Read the installation notes before installing.  They clearly state
that you should not install the boot manager as part of the install
process from the protected mode OS.  This would be obvious if you
understood how the DOS/NT boot process really worked.

] Is FreeBSD supposed to be this hard to install?  At least this ought
] to keep the amateurs from playing with it.

With respect, ametuers rarely have two disks in their system;
certainly to have more than one IDE drive and an IDE CDROM
drive takes two controllers (IDE is limited to two devices).

The installation notes cover this clearly, but it's obvious that
you chose to install on a second drive, and then, in violation
of the installation notes advice, installed a boot record of
some kind, knowing that it would be installed on the wrong (first)
drive, like the installation notes warn will happen.

Instead (again, like the installation notes recommend), you
should have used the DOS installer for the OS-BS or BootEasy
boot selector, or better yet, used the NT boot manager and not
installed a FreeBSD boot manager of any kind.


The inability to boot of the "C:" (I assume you are referring to
the first physical drive, BIOS drive ID 0x80) is because there
were not partitions marked active.  This could have been corrected
by  (1) booting a DOS boot floppy, the Windows95 boot floppy that
Windows95 insists you make when you install it, or the WindowsNT
boot floppy WindowsNT insists you make when you install it, and
then (2) running fdisk and marking a partition on "C:" bootable.

This isn't really well documented anywhere because you are
expected to read and understand the installtion instructions
before doing a non-standard install, like your install onto
a second drive.  This would prevent the situation from ever
arising, hence no one who reads the installation notes ever
needs to recover from the situation you created.


You didn't state whether or not the IDE CDROM was on the primary
or secondard controller, or whether the second ("D:") disk was a
slave on the primary or a master on the secondary.

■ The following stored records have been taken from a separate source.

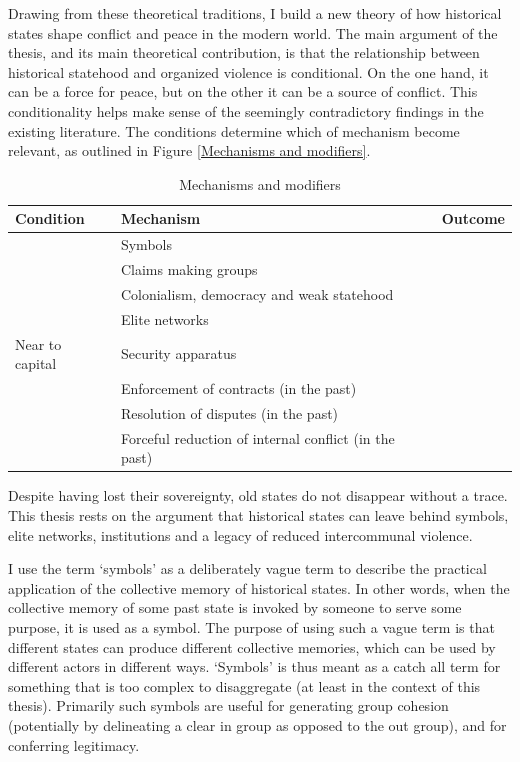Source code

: 
Drawing from these theoretical traditions, I build a new theory of how
historical states shape conflict and peace in the modern world. The main
argument of the thesis, and its main theoretical contribution, is that the
relationship between historical statehood and organized violence is conditional.
On the one hand, it can be a force for peace, but on the other it can be a
source of conflict. This conditionality helps make sense of the seemingly
contradictory findings in the existing literature. The conditions determine
which of mechanism become relevant, as outlined in Figure \ref{Mechanisms and
modifiers}.

\begin{table}[hpbt]
	\begin{tabularx}{\textwidth}{>{\centering\arraybackslash}X>{\centering\arraybackslash}X>{\centering\arraybackslash}X}
	\textbf{Condition} & \textbf{Mechanism} & \textbf{Outcome} \\
\toprule
	\multirow{4}{=}{\centering{Number and far from capital}} & Symbols & \multirow{4}{=}{\centering{Conflict}} \\
    	\cmidrule{2-2}
	& Claims making groups & \\
    	\cmidrule{2-2}
	& Colonialism, democracy and weak statehood & \\
	\cmidrule{2-2}
	& Elite networks & \\
	\midrule
	Near to capital & Security apparatus & \multirow{5}{=}{\centering{Peace}} \\
		\cmidrule{1-2}
	\multirow{3}{=}{\centering{Type of violence}} & Enforcement of contracts
						      (in the past) & \\
		\cmidrule{2-2}
	& Resolution of disputes (in the past) & \\
		\cmidrule{2-2}
	& Forceful reduction of internal conflict (in the past) & \\
	\bottomrule
\end{tabularx}
\caption{Mechanisms and modifiers}
\label{Mechanisms and modifiers}
\end{table}

Despite having lost their sovereignty, old states do not disappear without a
trace. This thesis rests on the argument that historical states can leave behind
symbols, elite networks, institutions and a legacy of reduced intercommunal
violence. 

I use the term `symbols' as a deliberately vague term to describe the practical
application of the collective memory of historical states. In other words, when
the collective memory of some past state is invoked by someone to serve some
purpose, it is used as a symbol. The purpose of using such a vague term is that
different states can produce different collective memories, which can be used by
different actors in different ways. `Symbols' is thus meant as a catch all term
for something that is too complex to disaggregate (at least in the context of
this thesis). Primarily such symbols are useful for generating group cohesion
(potentially by delineating a clear in group as opposed to the out group), and
for conferring legitimacy.


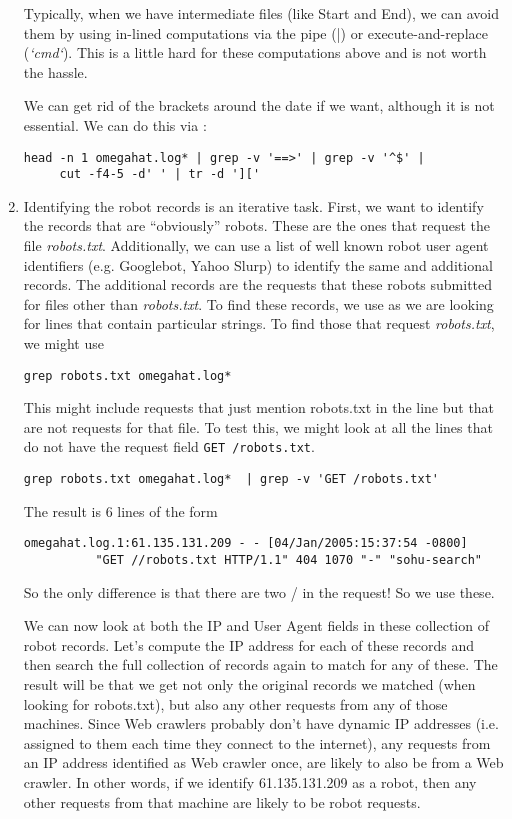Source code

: \begin{enumerate}
Typically, when we have intermediate files (like Start and End),
we can avoid them by using in-lined computations via 
the pipe (|) or execute-and-replace (\textit{`cmd`}).
This is a little hard for these computations above
and is not worth the hassle.

We can get rid of the brackets around the date if we want,
although it is not essential.
We can do this via :
\begin{verbatim}
head -n 1 omegahat.log* | grep -v '==>' | grep -v '^$' |
     cut -f4-5 -d' ' | tr -d ']['
\end{verbatim}


\item
Identifying the robot records is an iterative task.
First, we want to identify the records that are ``obviously''
robots.  These are the ones that request the file
\textsl{robots.txt}.
Additionally,  we can use a list of well known robot
user agent identifiers (e.g. Googlebot, Yahoo Slurp)
to identify the same and additional  records.
The additional records are the requests that these robots
submitted for files other than \textsl{robots.txt}.
To find these records, we use 
as we are looking for lines that contain particular strings.
To find those that request \textsl{robots.txt}, we might use
\begin{verbatim}
grep robots.txt omegahat.log*
\end{verbatim}
This might include requests that just mention robots.txt in the line
but that are not requests for that file.
To test this, we might look at all the lines that do not have
the request field \texttt{GET /robots.txt}.
\begin{verbatim}
grep robots.txt omegahat.log*  | grep -v 'GET /robots.txt'
\end{verbatim}
The result is 6 lines of
the form
\begin{verbatim}
omegahat.log.1:61.135.131.209 - - [04/Jan/2005:15:37:54 -0800] 
          "GET //robots.txt HTTP/1.1" 404 1070 "-" "sohu-search"
\end{verbatim}
So the only difference is that there are two / in the request!
So we use these.

We can now look at both the IP and User Agent fields in these collection of robot records.
Let's compute the IP address for each of these records and then search the 
full collection of records again to match for any of these.
The result will be that we get
not only the original records we matched (when looking for robots.txt),
but also any other requests from any of those machines.  Since Web crawlers
probably don't  have dynamic IP addresses (i.e. assigned to them each time they connect to the
internet), any requests from an IP address identified as Web  crawler once, are likely
to also be from a Web crawler.
In other words, 
if we identify 61.135.131.209 as a robot, then 
any other requests from that machine are likely to be robot requests.


\end{enumerate}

In either case, if the CDROM was the second device in line, you
will have problems with the boot block when you go to boot your
non-standard installation.

This is because most BIOS manufactured since 1982 (ie: the last
12 years) can not return a value other than 0x00 ("A:"), 0x01
("B:"), 0x80 ("C:") or 0x81 ("D:") for INT 13 drive ID.  This
is different that the "DOS names A, B, C, or D which may be
assigned at the INT 21 level.  If your EIDE CDROM is slave on
the primary or master on the secondary, with the "D:" drive
master on the secondary or slave on the secondary (respectively),
then your second IDE drive is INT 13 ID 0x82 (or 0x83, if you
have a dumb BIOS or a third drive you haven't told us about).

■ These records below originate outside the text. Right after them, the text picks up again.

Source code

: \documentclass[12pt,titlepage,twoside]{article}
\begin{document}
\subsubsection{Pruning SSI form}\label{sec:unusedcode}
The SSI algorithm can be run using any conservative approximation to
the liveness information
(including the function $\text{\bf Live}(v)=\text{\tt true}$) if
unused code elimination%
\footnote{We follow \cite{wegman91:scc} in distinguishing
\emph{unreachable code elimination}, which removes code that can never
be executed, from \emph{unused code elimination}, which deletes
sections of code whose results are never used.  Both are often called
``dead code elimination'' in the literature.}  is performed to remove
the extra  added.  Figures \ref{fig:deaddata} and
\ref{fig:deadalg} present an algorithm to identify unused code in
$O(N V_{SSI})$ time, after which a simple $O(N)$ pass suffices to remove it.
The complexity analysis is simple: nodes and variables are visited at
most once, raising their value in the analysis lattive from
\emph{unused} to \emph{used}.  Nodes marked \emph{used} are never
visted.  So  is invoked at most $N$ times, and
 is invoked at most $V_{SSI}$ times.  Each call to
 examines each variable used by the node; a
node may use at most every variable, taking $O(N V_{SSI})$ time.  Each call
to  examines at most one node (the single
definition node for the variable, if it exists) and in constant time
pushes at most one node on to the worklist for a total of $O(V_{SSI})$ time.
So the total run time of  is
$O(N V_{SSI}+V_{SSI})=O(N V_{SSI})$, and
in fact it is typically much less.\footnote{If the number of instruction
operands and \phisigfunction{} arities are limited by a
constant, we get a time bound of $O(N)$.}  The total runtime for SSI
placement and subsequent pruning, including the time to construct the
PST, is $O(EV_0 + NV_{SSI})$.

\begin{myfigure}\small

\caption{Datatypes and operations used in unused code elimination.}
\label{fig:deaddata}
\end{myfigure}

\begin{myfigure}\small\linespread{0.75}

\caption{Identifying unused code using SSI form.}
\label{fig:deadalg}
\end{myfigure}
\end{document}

This would mean that your second drive is not a standardly
bootable device, and since BSD only expects first or second
disk devices (unless you are running a SNAP install and have
got the new bootblocks -- which according to your version
info, you don't) and so must be modified to boot the odd
second disk configuration you have supplied.


The IDE CDROM apparently disappeared because, as docuemented
in the install notes, it's technically required to be a slave
device on a secondard controller.  This is because EIDE
CDROM's are so non-standard from vendor to vendor that probing
for all recognized types can mage some hard drives not function
for install.

You can override this, as documented in the handbook at
www.freebsd.org, by booting with a "-c" at the boot prompt to
enter the configuration editor, and then typing "visual" at the
prompt that says ...'or type "visual"', and configuring the
IDE CDROM manually for the install.

This assumes you know what cards are plugged into your machine
(I assume you must, since no matter who plugged the cards in,
you would be unwise to not verify that what the dealer said
you were getting was in fact what was delivered to you).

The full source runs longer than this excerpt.